Where do Walk Through Fire sit in this debate? Well middling to be honest. This is the Swede’s third full length in five-ish year’s so they must know where they want to go and that kind of work rate for this kind of music has to be respected as most punters won’t really have a clue as to how hard it is to keep on doing the underground stuff. They have a good, low down sludge sound and that tight feel that still leaves you thinking that the darkness and pissed off anger they strive to put across might, just might, rip them apart and drag them into primal chaos. The vocals howl in a righteous pissed off manner, the filth and tar lies thick on the snail’s pace riff.
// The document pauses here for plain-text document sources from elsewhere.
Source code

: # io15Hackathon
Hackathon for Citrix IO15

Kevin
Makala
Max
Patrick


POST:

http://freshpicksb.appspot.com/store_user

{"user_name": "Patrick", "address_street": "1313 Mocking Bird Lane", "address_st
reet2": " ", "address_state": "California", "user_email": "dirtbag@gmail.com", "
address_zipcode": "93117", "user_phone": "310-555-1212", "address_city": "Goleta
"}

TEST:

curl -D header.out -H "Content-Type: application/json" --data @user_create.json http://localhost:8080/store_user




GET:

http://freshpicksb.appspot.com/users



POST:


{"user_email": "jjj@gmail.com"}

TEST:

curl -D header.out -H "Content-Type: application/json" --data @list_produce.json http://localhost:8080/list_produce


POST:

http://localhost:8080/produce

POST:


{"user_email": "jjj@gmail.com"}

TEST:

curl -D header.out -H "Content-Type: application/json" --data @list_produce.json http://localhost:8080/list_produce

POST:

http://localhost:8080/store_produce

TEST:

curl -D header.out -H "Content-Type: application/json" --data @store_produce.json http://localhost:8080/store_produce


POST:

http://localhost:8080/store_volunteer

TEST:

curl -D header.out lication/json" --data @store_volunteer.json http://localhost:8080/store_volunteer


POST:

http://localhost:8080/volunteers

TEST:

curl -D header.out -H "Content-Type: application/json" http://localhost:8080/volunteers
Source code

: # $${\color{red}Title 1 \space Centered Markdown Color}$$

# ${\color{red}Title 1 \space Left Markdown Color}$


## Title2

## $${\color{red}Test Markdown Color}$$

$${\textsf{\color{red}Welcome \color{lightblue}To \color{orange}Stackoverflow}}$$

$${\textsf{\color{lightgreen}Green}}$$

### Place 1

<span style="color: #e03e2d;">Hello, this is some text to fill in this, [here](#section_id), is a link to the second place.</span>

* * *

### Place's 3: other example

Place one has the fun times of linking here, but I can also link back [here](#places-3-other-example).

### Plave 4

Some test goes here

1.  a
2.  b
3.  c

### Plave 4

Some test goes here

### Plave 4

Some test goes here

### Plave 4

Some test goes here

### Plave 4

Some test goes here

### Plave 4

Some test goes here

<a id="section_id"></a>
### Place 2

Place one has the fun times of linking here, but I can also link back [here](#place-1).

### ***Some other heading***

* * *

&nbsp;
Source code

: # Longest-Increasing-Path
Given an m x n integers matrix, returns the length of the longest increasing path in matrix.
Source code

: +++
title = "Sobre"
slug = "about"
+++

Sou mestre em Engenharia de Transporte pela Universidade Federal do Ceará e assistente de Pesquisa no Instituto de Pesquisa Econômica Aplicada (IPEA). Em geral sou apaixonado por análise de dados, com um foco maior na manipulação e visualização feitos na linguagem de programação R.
The problem is not just that I’ve heard this all before; as I have said before originality can be overrated. The problem is that there is so little variation here, precious little light and shade (or crepuscule and tar pit if you like) and little I can hand on heart say sounds only like Walk Through Fire. You get four minutes of semi-acoustic funereal plucked repetitive strings on ‘Next To Nothing’ and eleven minutes of similar on piano for the closing track but, really that’s it fit variation and even those tracks stick very much to their own repetitions. And the album is a whopping eighty minutes of slow punishing sludge overall. I try and I try but nothing here makes me feel I am travelling with them through some post-industrial landscape or waiting for the end in some rotting concrete block. I just don’t get it, I’m afraid and for me it goes nowhere. I just cannot break through what feels like a cloying barrier of generic sludge in an overlong, frighteningly daunting package.

In its favour, this is actually well played. Really it is despite the above points. They have the tone spot on and they are full of conviction and they bite down slow and hard. Nothing wrong with them as a band, simply the album they have presented. If you are a sludge fanatic then come on and walk through the flames with them; maybe you will be kindred spirits and maybe I’m talking bollocks. I’ll just wait here at the bar though, I think. It’s plainly not for me. Sorry guys.